▸ Try it
In the listing below, the answer starts at the line that has "1. **✅ Final" and stops after the line that has "3. **💰 Customer"; please repeat that part exactly and nothing more.

═══

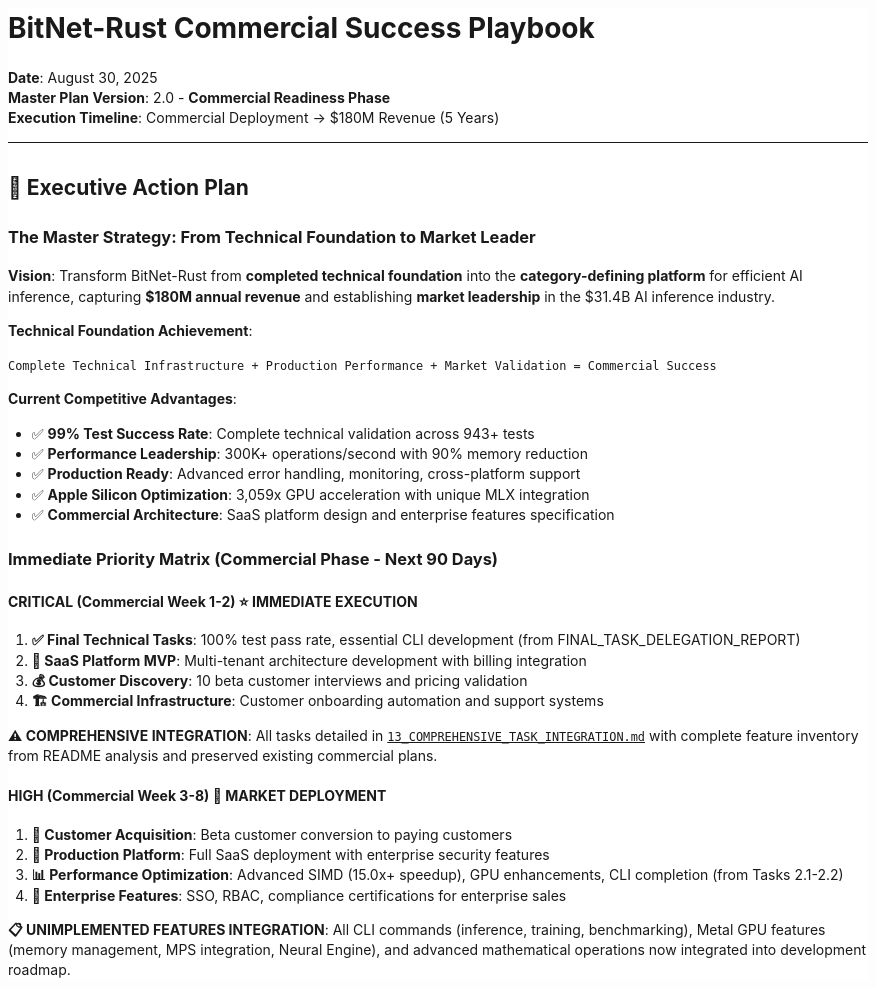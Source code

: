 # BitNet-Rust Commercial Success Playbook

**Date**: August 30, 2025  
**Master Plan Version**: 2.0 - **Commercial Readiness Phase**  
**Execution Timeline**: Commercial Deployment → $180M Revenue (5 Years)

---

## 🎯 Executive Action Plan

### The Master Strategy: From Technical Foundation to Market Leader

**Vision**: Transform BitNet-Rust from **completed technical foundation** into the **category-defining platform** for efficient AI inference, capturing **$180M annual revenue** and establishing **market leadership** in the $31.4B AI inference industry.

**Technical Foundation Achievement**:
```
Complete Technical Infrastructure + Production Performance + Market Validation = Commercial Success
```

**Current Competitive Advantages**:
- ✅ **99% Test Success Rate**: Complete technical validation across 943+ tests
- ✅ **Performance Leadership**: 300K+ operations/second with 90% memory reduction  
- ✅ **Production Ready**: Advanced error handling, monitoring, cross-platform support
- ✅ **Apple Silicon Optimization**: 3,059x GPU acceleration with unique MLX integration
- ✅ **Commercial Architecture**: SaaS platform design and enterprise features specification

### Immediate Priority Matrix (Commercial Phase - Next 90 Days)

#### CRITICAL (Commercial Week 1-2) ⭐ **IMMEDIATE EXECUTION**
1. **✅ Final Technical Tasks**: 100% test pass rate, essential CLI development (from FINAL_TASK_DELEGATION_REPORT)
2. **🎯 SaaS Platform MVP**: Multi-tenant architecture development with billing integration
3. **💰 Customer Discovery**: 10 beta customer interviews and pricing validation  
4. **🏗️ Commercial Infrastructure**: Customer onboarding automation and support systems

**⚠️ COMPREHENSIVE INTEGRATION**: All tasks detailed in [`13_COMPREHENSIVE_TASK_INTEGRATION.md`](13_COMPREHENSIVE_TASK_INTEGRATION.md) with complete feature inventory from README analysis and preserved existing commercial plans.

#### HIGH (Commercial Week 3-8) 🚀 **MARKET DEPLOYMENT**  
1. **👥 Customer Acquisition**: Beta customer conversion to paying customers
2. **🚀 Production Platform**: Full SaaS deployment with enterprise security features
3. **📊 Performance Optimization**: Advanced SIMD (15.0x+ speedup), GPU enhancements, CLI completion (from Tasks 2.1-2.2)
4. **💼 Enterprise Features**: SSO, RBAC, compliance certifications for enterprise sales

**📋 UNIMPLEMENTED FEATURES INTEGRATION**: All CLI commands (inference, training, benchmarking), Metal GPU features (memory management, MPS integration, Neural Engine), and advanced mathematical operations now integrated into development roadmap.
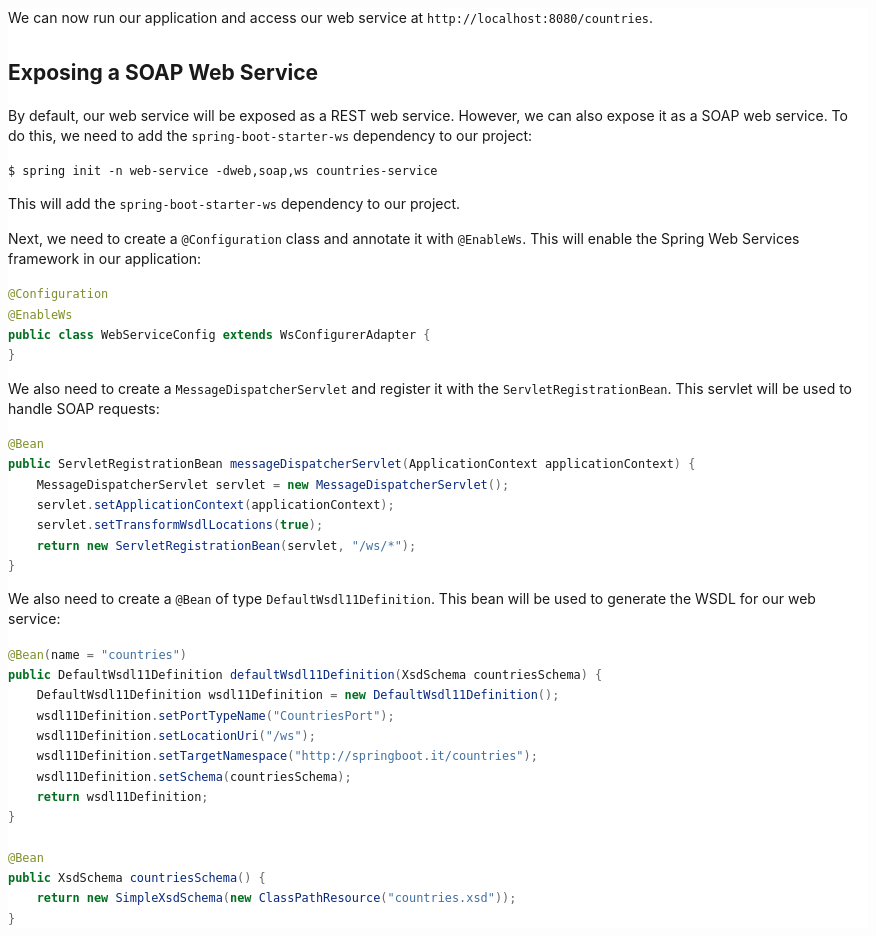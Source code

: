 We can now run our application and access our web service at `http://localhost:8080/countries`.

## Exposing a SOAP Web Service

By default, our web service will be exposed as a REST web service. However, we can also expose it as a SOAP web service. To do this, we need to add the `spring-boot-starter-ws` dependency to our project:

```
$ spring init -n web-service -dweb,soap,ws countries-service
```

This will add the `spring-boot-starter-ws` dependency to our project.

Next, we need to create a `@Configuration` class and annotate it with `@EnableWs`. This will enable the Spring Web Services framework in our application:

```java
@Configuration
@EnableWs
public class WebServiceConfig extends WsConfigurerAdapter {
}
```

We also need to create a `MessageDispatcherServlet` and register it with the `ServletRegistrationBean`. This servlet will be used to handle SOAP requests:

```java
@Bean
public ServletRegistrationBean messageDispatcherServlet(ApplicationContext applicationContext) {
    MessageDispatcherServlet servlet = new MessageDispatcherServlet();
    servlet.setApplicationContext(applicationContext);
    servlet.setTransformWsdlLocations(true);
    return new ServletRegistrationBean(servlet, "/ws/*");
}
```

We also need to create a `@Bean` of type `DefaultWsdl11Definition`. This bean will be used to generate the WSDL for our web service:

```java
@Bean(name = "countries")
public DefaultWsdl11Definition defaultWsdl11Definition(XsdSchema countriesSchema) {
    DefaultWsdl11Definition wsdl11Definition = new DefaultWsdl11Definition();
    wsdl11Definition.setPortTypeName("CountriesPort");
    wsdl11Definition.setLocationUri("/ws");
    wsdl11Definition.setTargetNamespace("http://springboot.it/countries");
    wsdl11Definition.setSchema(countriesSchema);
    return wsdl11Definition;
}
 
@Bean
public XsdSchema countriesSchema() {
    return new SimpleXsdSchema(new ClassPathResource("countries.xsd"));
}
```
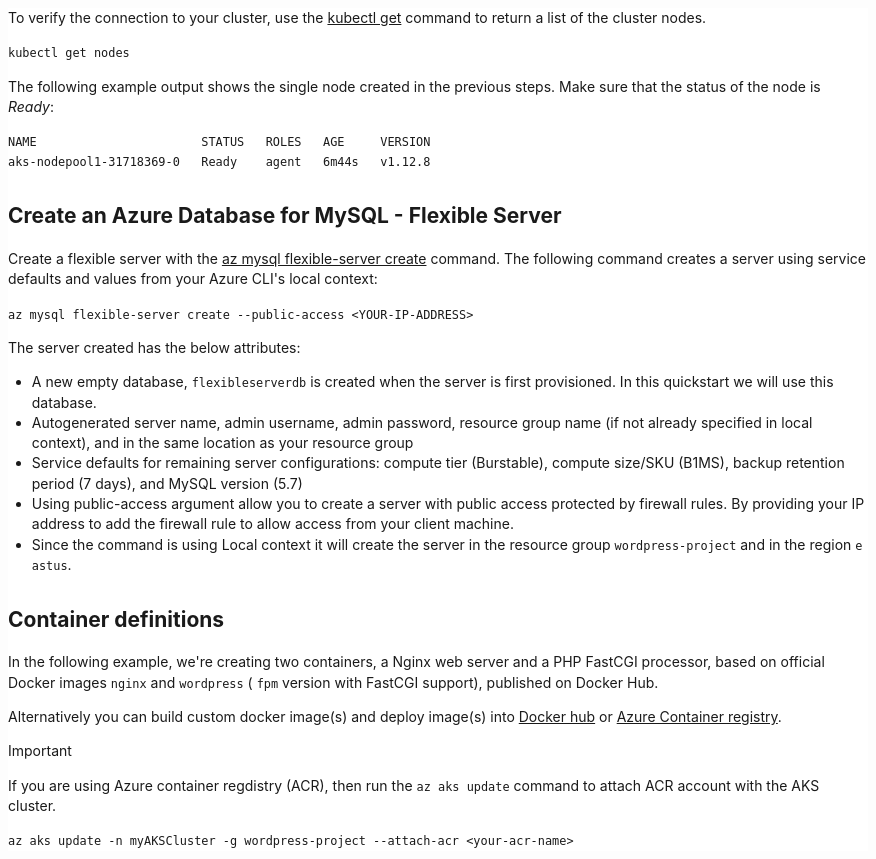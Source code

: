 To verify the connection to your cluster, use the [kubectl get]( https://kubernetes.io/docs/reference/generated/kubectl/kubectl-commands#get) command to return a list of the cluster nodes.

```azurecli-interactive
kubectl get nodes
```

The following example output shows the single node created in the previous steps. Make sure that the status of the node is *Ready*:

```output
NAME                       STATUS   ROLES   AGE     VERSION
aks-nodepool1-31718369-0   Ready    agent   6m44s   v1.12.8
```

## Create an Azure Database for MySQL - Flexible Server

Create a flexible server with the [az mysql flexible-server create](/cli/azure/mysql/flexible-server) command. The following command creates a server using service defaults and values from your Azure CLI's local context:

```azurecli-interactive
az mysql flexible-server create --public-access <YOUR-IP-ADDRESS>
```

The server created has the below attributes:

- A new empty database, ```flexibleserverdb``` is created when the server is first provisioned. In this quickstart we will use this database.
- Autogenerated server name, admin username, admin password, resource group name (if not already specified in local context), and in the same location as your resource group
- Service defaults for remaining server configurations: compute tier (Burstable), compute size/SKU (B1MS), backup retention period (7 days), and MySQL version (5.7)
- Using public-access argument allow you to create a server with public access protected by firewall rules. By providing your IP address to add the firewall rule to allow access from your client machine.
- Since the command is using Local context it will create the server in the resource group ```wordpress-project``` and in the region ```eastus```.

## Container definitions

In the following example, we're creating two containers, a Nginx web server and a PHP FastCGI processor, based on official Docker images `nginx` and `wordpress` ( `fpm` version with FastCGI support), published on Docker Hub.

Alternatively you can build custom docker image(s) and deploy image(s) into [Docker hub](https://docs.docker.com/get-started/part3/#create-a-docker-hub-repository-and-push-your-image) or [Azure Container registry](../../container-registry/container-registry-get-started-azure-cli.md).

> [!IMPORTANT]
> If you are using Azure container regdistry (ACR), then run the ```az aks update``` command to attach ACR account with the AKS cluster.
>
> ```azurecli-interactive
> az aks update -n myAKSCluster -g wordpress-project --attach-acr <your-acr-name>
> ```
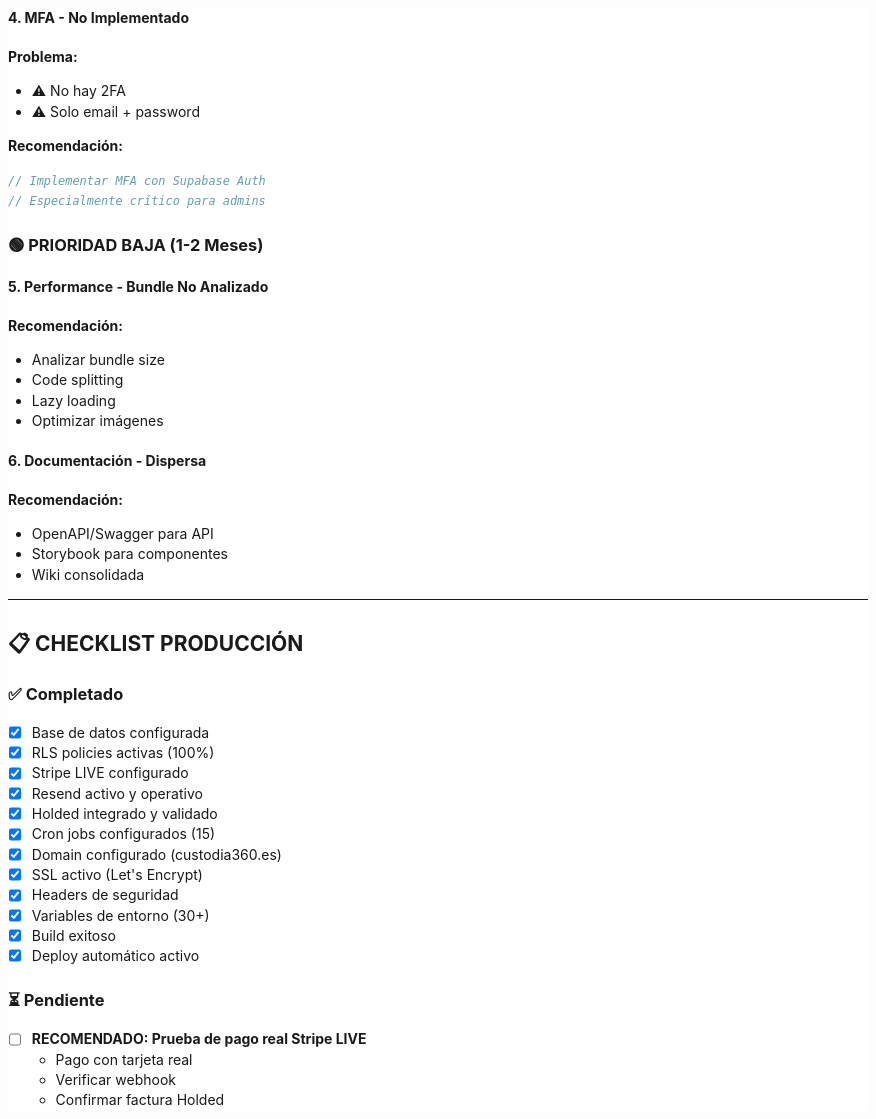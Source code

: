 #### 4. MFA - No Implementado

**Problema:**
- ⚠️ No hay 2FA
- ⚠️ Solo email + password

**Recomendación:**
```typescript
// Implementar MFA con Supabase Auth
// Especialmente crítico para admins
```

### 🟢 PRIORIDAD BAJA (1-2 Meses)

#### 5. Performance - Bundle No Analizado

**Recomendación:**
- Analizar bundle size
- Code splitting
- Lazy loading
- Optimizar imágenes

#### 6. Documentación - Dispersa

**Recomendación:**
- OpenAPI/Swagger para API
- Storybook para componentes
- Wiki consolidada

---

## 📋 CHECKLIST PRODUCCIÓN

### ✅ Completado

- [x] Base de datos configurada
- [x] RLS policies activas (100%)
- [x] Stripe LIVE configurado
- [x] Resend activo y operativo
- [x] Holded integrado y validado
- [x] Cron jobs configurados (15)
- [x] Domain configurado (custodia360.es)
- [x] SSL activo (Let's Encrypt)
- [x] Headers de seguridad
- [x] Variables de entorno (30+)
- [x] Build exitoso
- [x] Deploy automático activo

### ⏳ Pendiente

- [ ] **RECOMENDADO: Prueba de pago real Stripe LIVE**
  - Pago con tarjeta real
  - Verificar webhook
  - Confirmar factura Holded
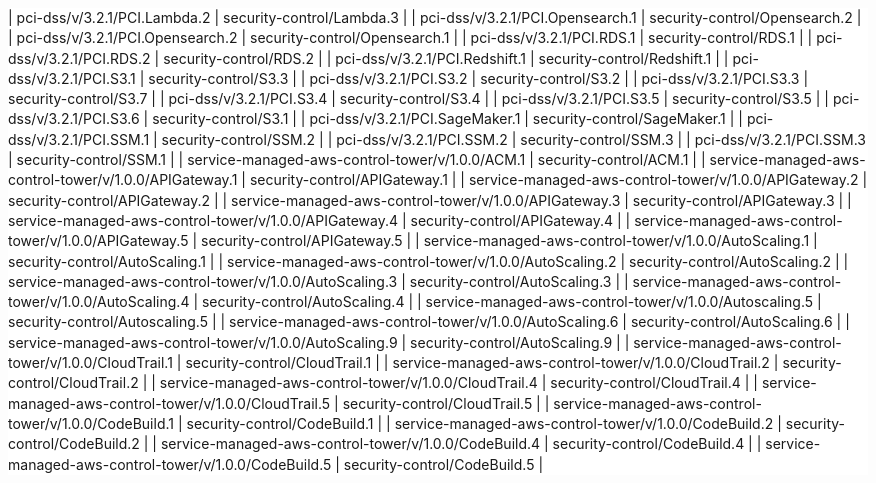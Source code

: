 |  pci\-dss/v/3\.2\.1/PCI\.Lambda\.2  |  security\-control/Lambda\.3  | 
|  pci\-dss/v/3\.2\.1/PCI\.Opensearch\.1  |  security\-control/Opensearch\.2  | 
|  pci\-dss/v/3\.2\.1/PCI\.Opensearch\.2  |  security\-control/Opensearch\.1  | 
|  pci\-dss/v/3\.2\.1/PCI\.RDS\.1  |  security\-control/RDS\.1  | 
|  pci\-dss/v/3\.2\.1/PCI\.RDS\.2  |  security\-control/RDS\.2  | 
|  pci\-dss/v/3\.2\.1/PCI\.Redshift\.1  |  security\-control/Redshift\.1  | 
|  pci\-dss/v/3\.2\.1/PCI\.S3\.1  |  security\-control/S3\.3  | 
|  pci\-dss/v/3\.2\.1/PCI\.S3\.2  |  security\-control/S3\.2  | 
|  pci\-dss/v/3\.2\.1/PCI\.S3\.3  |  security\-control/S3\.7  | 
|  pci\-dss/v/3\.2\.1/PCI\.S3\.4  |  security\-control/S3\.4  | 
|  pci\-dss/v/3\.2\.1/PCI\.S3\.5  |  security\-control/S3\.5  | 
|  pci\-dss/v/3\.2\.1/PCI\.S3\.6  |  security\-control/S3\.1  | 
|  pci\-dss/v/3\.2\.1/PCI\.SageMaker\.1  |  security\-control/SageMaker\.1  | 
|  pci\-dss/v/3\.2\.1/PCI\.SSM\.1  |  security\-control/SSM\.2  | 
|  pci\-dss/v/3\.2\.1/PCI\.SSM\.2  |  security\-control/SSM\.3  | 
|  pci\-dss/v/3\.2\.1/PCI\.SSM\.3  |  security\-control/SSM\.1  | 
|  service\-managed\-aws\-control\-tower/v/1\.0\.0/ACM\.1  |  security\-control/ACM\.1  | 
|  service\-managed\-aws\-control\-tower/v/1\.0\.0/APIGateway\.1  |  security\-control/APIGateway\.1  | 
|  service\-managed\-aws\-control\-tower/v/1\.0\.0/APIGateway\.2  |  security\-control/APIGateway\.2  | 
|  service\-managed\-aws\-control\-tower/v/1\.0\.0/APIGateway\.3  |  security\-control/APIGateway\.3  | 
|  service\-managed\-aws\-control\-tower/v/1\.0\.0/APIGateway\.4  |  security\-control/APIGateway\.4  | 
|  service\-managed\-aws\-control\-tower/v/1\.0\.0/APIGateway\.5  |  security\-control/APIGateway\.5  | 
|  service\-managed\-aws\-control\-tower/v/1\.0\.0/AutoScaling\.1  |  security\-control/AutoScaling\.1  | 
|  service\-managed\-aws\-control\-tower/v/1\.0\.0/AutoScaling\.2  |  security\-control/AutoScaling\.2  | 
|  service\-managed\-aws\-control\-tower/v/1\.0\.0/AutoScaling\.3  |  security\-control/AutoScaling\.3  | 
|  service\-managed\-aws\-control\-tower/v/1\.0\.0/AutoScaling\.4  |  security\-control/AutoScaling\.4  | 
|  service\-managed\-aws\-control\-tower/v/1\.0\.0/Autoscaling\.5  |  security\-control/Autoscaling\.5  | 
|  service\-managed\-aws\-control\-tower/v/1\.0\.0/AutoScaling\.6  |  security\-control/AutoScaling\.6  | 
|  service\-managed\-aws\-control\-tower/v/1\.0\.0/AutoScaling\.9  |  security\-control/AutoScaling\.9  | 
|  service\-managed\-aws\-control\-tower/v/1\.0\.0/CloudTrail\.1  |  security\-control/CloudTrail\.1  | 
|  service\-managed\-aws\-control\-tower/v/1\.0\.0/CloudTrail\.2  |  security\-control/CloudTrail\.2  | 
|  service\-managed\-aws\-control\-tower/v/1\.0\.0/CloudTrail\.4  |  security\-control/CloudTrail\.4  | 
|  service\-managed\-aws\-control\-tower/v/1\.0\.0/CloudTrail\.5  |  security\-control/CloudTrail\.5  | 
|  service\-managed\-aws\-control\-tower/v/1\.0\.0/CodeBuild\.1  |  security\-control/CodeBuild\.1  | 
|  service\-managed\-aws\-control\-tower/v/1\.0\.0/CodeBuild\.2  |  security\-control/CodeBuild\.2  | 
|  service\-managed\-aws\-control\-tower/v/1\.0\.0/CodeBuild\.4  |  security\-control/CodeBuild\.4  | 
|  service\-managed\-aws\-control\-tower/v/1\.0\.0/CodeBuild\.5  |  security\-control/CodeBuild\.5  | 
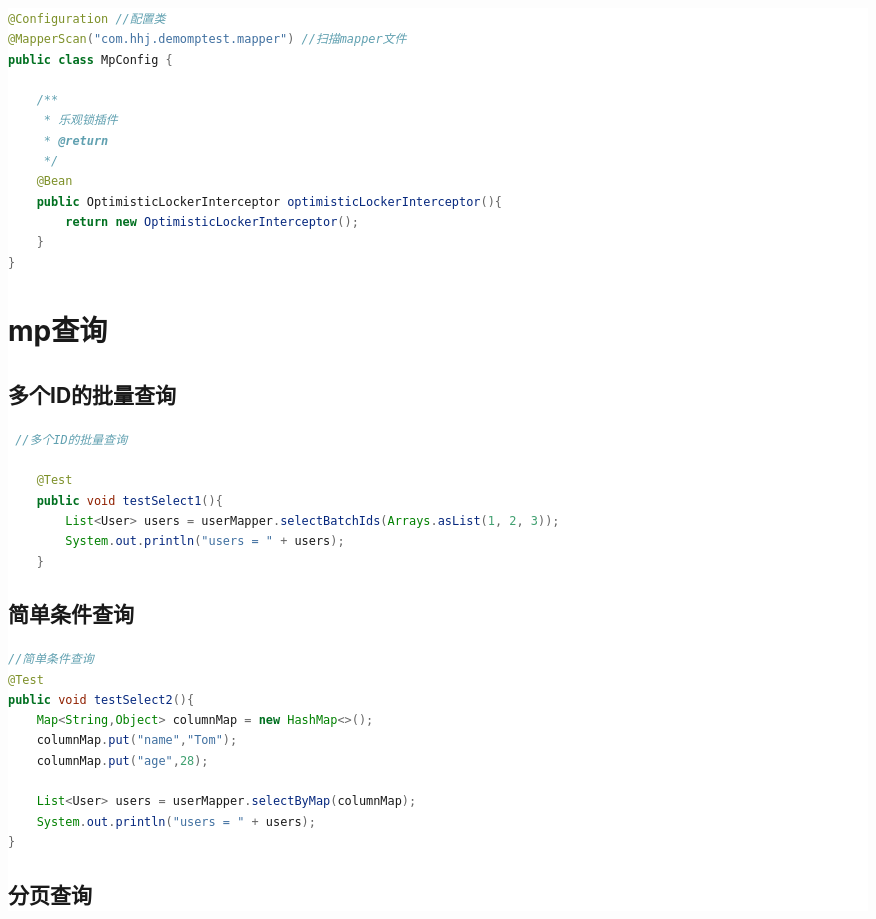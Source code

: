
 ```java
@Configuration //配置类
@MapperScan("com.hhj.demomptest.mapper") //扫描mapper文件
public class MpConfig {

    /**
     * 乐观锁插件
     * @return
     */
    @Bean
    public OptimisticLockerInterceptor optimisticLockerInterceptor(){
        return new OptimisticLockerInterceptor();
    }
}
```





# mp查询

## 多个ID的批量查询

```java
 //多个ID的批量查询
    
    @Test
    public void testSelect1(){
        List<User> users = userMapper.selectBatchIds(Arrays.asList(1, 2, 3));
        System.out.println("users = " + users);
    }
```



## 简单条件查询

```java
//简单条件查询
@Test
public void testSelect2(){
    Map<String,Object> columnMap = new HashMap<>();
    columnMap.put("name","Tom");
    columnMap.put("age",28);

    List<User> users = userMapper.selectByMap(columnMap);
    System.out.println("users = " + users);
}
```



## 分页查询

═══

▸ Answer to the exercise
1. **✅ Final Technical Tasks**: 100% test pass rate, essential CLI development (from FINAL_TASK_DELEGATION_REPORT)
2. **🎯 SaaS Platform MVP**: Multi-tenant architecture development with billing integration
3. **💰 Customer Discovery**: 10 beta customer interviews and pricing validation  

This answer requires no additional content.